*** Opening of Records for the task ***

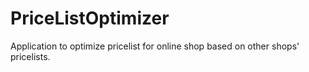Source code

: PriceListOptimizer
==================

Application to optimize pricelist for online shop based on other shops' pricelists.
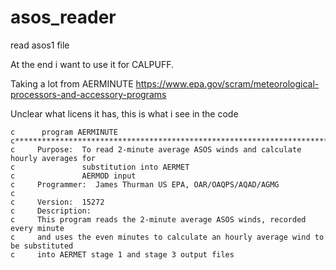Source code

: # asos_reader
read asos1 file

At the end i want to use it for CALPUFF.

Taking a lot from AERMINUTE
https://www.epa.gov/scram/meteorological-processors-and-accessory-programs

Unclear what licens it has, this is what  i see in the code

    c      program AERMINUTE
    c**********************************************************************************
    c     Purpose:  To read 2-minute average ASOS winds and calculate hourly averages for
    c               substitution into AERMET
    c               AERMOD input
    c     Programmer:  James Thurman US EPA, OAR/OAQPS/AQAD/AGMG
    c
    c     Version:  15272
    c     Description:
    c     This program reads the 2-minute average ASOS winds, recorded every minute
    c     and uses the even minutes to calculate an hourly average wind to be substituted
    c     into AERMET stage 1 and stage 3 output files
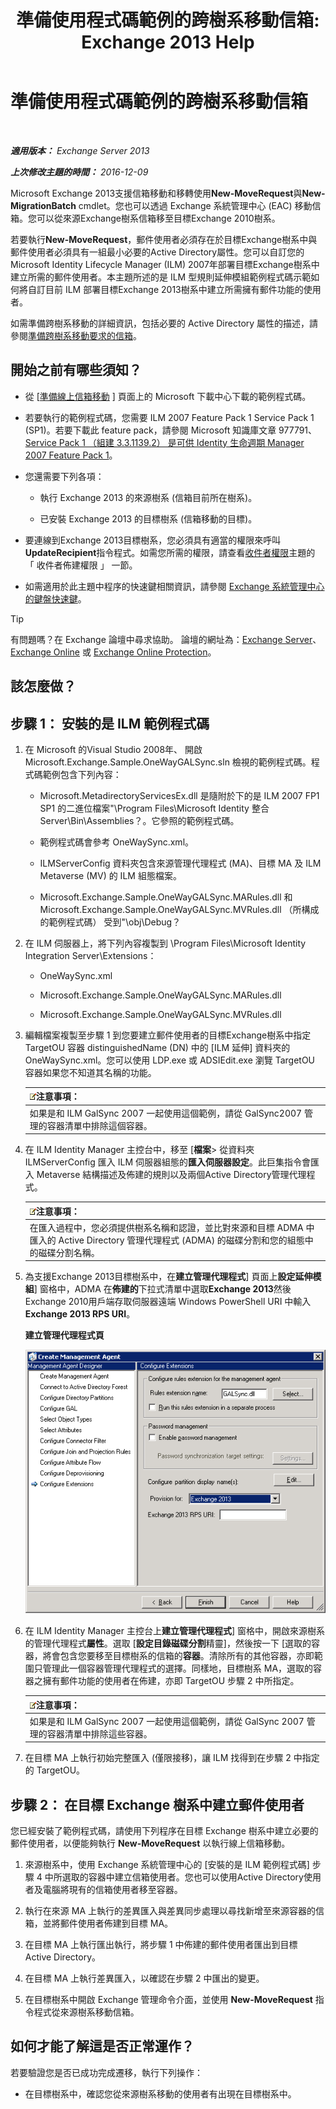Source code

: ﻿---
title: '準備使用程式碼範例的跨樹系移動信箱: Exchange 2013 Help'
TOCTitle: 準備使用程式碼範例的跨樹系移動信箱
ms:assetid: f35ac7a5-bb84-4653-b6d0-65906e93627b
ms:mtpsurl: https://technet.microsoft.com/zh-tw/library/Ee861124(v=EXCHG.150)
ms:contentKeyID: 50474582
ms.date: 05/21/2018
mtps_version: v=EXCHG.150
ms.translationtype: MT
---

# 準備使用程式碼範例的跨樹系移動信箱

 

_**適用版本：** Exchange Server 2013_

_**上次修改主題的時間：** 2016-12-09_

Microsoft Exchange 2013支援信箱移動和移轉使用**New-MoveRequest**與**New-MigrationBatch** cmdlet。您也可以透過 Exchange 系統管理中心 (EAC) 移動信箱。您可以從來源Exchange樹系信箱移至目標Exchange 2010樹系。

若要執行**New-MoveRequest**，郵件使用者必須存在於目標Exchange樹系中與郵件使用者必須具有一組最小必要的Active Directory屬性。您可以自訂您的 Microsoft Identity Lifecycle Manager (ILM) 2007年部署目標Exchange樹系中建立所需的郵件使用者。本主題所述的是 ILM 型規則延伸模組範例程式碼示範如何將自訂目前 ILM 部署目標Exchange 2013樹系中建立所需擁有郵件功能的使用者。

如需準備跨樹系移動的詳細資訊，包括必要的 Active Directory 屬性的描述，請參閱[準備跨樹系移動要求的信箱](prepare-mailboxes-for-cross-forest-move-requests-exchange-2013-help.md)。

## 開始之前有哪些須知？

  - 從 \[[準備線上信箱移動](https://go.microsoft.com/fwlink/p/?linkid=177882) \] 頁面上的 Microsoft 下載中心下載的範例程式碼。

  - 若要執行的範例程式碼，您需要 ILM 2007 Feature Pack 1 Service Pack 1 (SP1)。若要下載此 feature pack，請參閱 Microsoft 知識庫文章 977791、 [Service Pack 1 （組建 3.3.1139.2） 是可供 Identity 生命週期 Manager 2007 Feature Pack 1](http://go.microsoft.com/fwlink/p/?linkid=3052&kbid=977791)。

  - 您還需要下列各項：
    
      - 執行 Exchange 2013 的來源樹系 (信箱目前所在樹系)。
    
      - 已安裝 Exchange 2013 的目標樹系 (信箱移動的目標)。

  - 要連線到Exchange 2013目標樹系，您必須具有適當的權限來呼叫**UpdateRecipient**指令程式。如需您所需的權限，請查看[收件者權限](recipients-permissions-exchange-2013-help.md)主題的 「 收件者佈建權限 」 一節。

  - 如需適用於此主題中程序的快速鍵相關資訊，請參閱 [Exchange 系統管理中心的鍵盤快速鍵](keyboard-shortcuts-in-the-exchange-admin-center-exchange-online-protection-help.md)。


> [!TIP]  
> 有問題嗎？在 Exchange 論壇中尋求協助。 論壇的網址為：<a href="https://go.microsoft.com/fwlink/p/?linkid=60612">Exchange Server</a>、 <a href="https://go.microsoft.com/fwlink/p/?linkid=267542">Exchange Online</a> 或 <a href="https://go.microsoft.com/fwlink/p/?linkid=285351">Exchange Online Protection</a>。




## 該怎麼做？

## 步驟 1： 安裝的是 ILM 範例程式碼

1.  在 Microsoft 的Visual Studio 2008年、 開啟 Microsoft.Exchange.Sample.OneWayGALSync.sln 檢視的範例程式碼。程式碼範例包含下列內容：
    
      - Microsoft.MetadirectoryServicesEx.dll 是隨附於下的是 ILM 2007 FP1 SP1 的二進位檔案"\\Program Files\\Microsoft Identity 整合 Server\\Bin\\Assemblies？。它參照的範例程式碼。
    
      - 範例程式碼會參考 OneWaySync.xml。
    
      - ILMServerConfig 資料夾包含來源管理代理程式 (MA)、目標 MA 及 ILM Metaverse (MV) 的 ILM 組態檔案。
    
      - Microsoft.Exchange.Sample.OneWayGALSync.MARules.dll 和 Microsoft.Exchange.Sample.OneWayGALSync.MVRules.dll （所構成的範例程式碼） 受到"\\obj\\Debug？

2.  在 ILM 伺服器上，將下列內容複製到 \\Program Files\\Microsoft Identity Integration Server\\Extensions：
    
      - OneWaySync.xml
    
      - Microsoft.Exchange.Sample.OneWayGALSync.MARules.dll
    
      - Microsoft.Exchange.Sample.OneWayGALSync.MVRules.dll

3.  編輯檔案複製至步驟 1 到您要建立郵件使用者的目標Exchange樹系中指定 TargetOU 容器 distinguishedName (DN) 中的 \[ILM 延伸\] 資料夾的 OneWaySync.xml。您可以使用 LDP.exe 或 ADSIEdit.exe 瀏覽 TargetOU 容器如果您不知道其名稱的功能。
    
    <table>
    <thead>
    <tr class="header">
    <th><img src="images/Bb124558.note(EXCHG.150).gif" title="注意事項" alt="注意事項" />注意事項：</th>
    </tr>
    </thead>
    <tbody>
    <tr class="odd">
    <td>如果是和 ILM GalSync 2007 一起使用這個範例，請從 GalSync2007 管理的容器清單中排除這個容器。</td>
    </tr>
    </tbody>
    </table>


4.  在 ILM Identity Manager 主控台中，移至 \[**檔案**\> 從資料夾 ILMServerConfig 匯入 ILM 伺服器組態的**匯入伺服器設定**。此巨集指令會匯入 Metaverse 結構描述及佈建的規則以及兩個Active Directory管理代理程式。
    
    <table>
    <thead>
    <tr class="header">
    <th><img src="images/Bb124558.note(EXCHG.150).gif" title="注意事項" alt="注意事項" />注意事項：</th>
    </tr>
    </thead>
    <tbody>
    <tr class="odd">
    <td>在匯入過程中，您必須提供樹系名稱和認證，並比對來源和目標 ADMA 中匯入的 Active Directory 管理代理程式 (ADMA) 的磁碟分割和您的組態中的磁碟分割名稱。</td>
    </tr>
    </tbody>
    </table>


5.  為支援Exchange 2013目標樹系中，在**建立管理代理程式**\] 頁面上**設定延伸模組**\] 窗格中，ADMA 在**佈建的**下拉式清單中選取**Exchange 2013**然後Exchange 2010用戶端存取伺服器遠端 Windows PowerShell URI 中輸入**Exchange 2013 RPS URI**。
    
    **建立管理代理程式頁**
    
    ![管理代理程式 Exchange 2010 佈建](images/Aa998597.8f403cda-e5e4-4edf-887f-c1ed46cee3f5(EXCHG.150).gif "管理代理程式 Exchange 2010 佈建")  

6.  在 ILM Identity Manager 主控台上**建立管理代理程式**\] 窗格中，開啟來源樹系的管理代理程式**屬性**。選取 \[**設定目錄磁碟分割**精靈\]，然後按一下 \[選取的容器，將會包含您要移至目標樹系的信箱的**容器**。清除所有的其他容器，亦即範圍只管理此一個容器管理代理程式的選擇。同樣地，目標樹系 MA，選取的容器之擁有郵件功能的使用者在佈建，亦即 TargetOU 步驟 2 中所指定。
    
    <table>
    <thead>
    <tr class="header">
    <th><img src="images/Bb124558.note(EXCHG.150).gif" title="注意事項" alt="注意事項" />注意事項：</th>
    </tr>
    </thead>
    <tbody>
    <tr class="odd">
    <td>如果是和 ILM GalSync 2007 一起使用這個範例，請從 GalSync 2007 管理的容器清單中排除這些容器。</td>
    </tr>
    </tbody>
    </table>


7.  在目標 MA 上執行初始完整匯入 (僅限接移)，讓 ILM 找得到在步驟 2 中指定的 TargetOU。

## 步驟 2： 在目標 Exchange 樹系中建立郵件使用者

您已經安裝了範例程式碼，請使用下列程序在目標 Exchange 樹系中建立必要的郵件使用者，以便能夠執行 **New-MoveRequest** 以執行線上信箱移動。

1.  來源樹系中，使用 Exchange 系統管理中心的 \[安裝的是 ILM 範例程式碼\] 步驟 4 中所選取的容器中建立信箱使用者。您也可以使用Active Directory使用者及電腦將現有的信箱使用者移至容器。

2.  執行在來源 MA 上執行的差異匯入與差異同步處理以尋找新增至來源容器的信箱，並將郵件使用者佈建到目標 MA。

3.  在目標 MA 上執行匯出執行，將步驟 1 中佈建的郵件使用者匯出到目標 Active Directory。

4.  在目標 MA 上執行差異匯入，以確認在步驟 2 中匯出的變更。

5.  在目標樹系中開啟 Exchange 管理命令介面，並使用 **New-MoveRequest** 指令程式從來源樹系移動信箱。

## 如何才能了解這是否正常運作？

若要驗證您是否已成功完成遷移，執行下列操作：

  - 在目標樹系中，確認您從來源樹系移動的使用者有出現在目標樹系中。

*** Close of Records for the task ***

Problem description:
Every line from the one containing "若要驗證您是否已成功完成遷移，執行下列操作：" through the last line of the entries above must be output exactly. Leave the rest out.

Result of this exercise:
若要驗證您是否已成功完成遷移，執行下列操作：

  - 在目標樹系中，確認您從來源樹系移動的使用者有出現在目標樹系中。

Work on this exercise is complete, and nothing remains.